Dans ce pays de tradition orale, où l'on écoute plus facilement qu'on ne lit, la radio est appelée à exercer une grande influence.
On y entend entre autres les légendes de Tearapo … La radio devient une école où les Polynésiens découvrent peu à peu le monde, au gré des événements. Radio Tahiti devient le grand maître à parler des Tahitiens ; on adopte les termes qu'elle invente ou qu'elle ressuscite. Durant vingt ans, elle a été un des plus puissants antidotes à la détérioration de la langue.
Dès les années 1950, le succès du parti politique, le RDPT et surtout de son leader Pouvanaa a Oopa engage une attitude de reconsidération de la langue locale. En effet, celui-ci tient en échec l'administration et les politiciens en place. Les vaincus analysent les causes de leur défaite et constatent que le chef des autonomistes dispose d'une arme redoutable : la parfaite maîtrise de la langue tahitienne qui sert admirablement ses dons d'orateur populaire. Par la suite, le retour des premiers étudiants tahitiens, tous très soucieux de cultiver l'originalité de leur petite patrie, défendent haut et fort la langue de leurs ancêtres, même s'ils ne la maîtrisent pas et souhaitent ardemment la redécouvrir, montrant du doigt le système éducatif occidental.
Les années 1970 sont très importantes, car on assiste à une mouvance nouvelle. Un peu partout dans le monde, les langues des minorités s'organisent, reprennent confiance en elles-mêmes ou revendiquent violemment leurs droits en face des grandes langues de communication internationale. Ces idées pénètrent également dans le Pacifique et sont mises en application dans les territoires nouvellement indépendants ou en marche vers l'indépendance. En Polynésie, l'apprentissage du tahitien dans l'enseignement scolaire attendra encore quelques années avant de se mettre en place. Toutefois, la demande existe de la part des étudiants qui suivent des cours du soirs ; des linguistes, professionnels comme amateurs s'intéressent au Reo Ma'ohi.
Une académie tahitienne pour conserver et promouvoir les langues polynésiennes
L'idée d'une Académie tahitienne semble être née simultanément et séparément chez deux hommes. Il s'agit de Martial Lorss, ancien greffier du tribunal d'appel de Papeete - 1955, le spécialiste reconnu de la langue tahitienne et de John Martin, directeur du programme en tahitien de Radio Tahiti.
L'un et l'autre réalisent la nécessité d'une autorité collective pour désigner les règles du bon usage et pour enrichir le vocabulaire de tous les termes qui font encore défaut à la langue pour qu'elle puisse devenir une langue de communication moderne. Le 2 juillet 1974, le gouverneur D. Videau présidait, dans la salle du Conseil du gouvernement, la séance inaugurale de l'Académie tahitienne.

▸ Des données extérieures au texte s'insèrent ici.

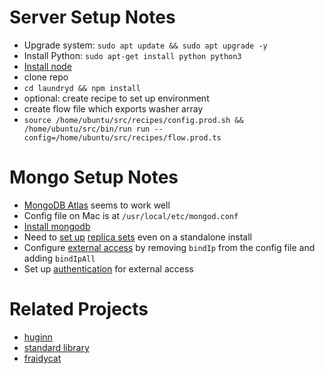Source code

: # Server Setup Notes

- Upgrade system: `sudo apt update && sudo apt upgrade -y`
- Install Python: `sudo apt-get install python python3`
- [Install node](https://github.com/nodesource/distributions#debinstall)
- clone repo
- `cd laundryd && npm install`
- optional: create recipe to set up environment
- create flow file which exports washer array
- `source /home/ubuntu/src/recipes/config.prod.sh && /home/ubuntu/src/bin/run run --config=/home/ubuntu/src/recipes/flow.prod.ts`

# Mongo Setup Notes

- [MongoDB Atlas](https://cloud.mongodb.com/) seems to work well
- Config file on Mac is at `/usr/local/etc/mongod.conf`
- [Install mongodb](https://docs.mongodb.com/manual/tutorial/install-mongodb-on-ubuntu/#install-mongodb-community-edition)
- Need to [set up](https://docs.mongodb.com/manual/reference/configuration-options/index.html#replication-options) [replica sets](https://docs.mongodb.com/manual/tutorial/convert-standalone-to-replica-set/) even on a standalone install
- Configure [external access](https://docs.mongodb.com/manual/reference/configuration-options/#net-options) by removing `bindIp` from the config file and adding `bindIpAll`
- Set up [authentication](https://docs.mongodb.com/manual/tutorial/enable-authentication/) for external access

# Related Projects

- [huginn](https://github.com/huginn/huginn)
- [standard library](https://stdlib.com)
- [fraidycat](https://fraidyc.at)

Ainsi, s'achevait un processus de 7 années, déclenché par la demande officielle du conseiller territorial John Teariki et entamé le 30 août 1967 par l'approbation en Conseil de gouvernement, présidé par le gouverneur Jean Sicurani ( gouverneur à Tahiti du 14 janvier 1965 au 4 février 1969 ) , du principe de la création d'une Académie de la langue tahitienne. D'où vient le nom de l'académie?
Le nom de Fare Vana'a, désigne en tahitien l'Académie Tahitienne rappelle une institution des anciens villages polynésiens .
La jeunesse se rendait au fare vana'a où des vieillards l'instruisait des légendes de l'île, des généalogies des chefs.
En mémorisant les traditions de leur peuple, les jeunes apprenaient également le beau parler.
Les premiers travaux de l'Académie consistèrent en la préparation d'une grammaire et d'un lexique élémentaires afin d'offrir une base solide et amorcer l'élaboration d'une grammaire complète et d'un dictionnaire complet bilingue, en considérant attentivement les règles de grammaire, la prononciation, l'orthographe, le vocabulaire, et en l'enrichissant de nouveaux termes.
L'ouvrage de la grammaire complète fut achevé en 1974, quant au dictionnaire bilingue, il est toujours en cours de réalisation; la partie tahitien/français est terminée, la partie français/tahitien sera entreprise dans les mois à venir.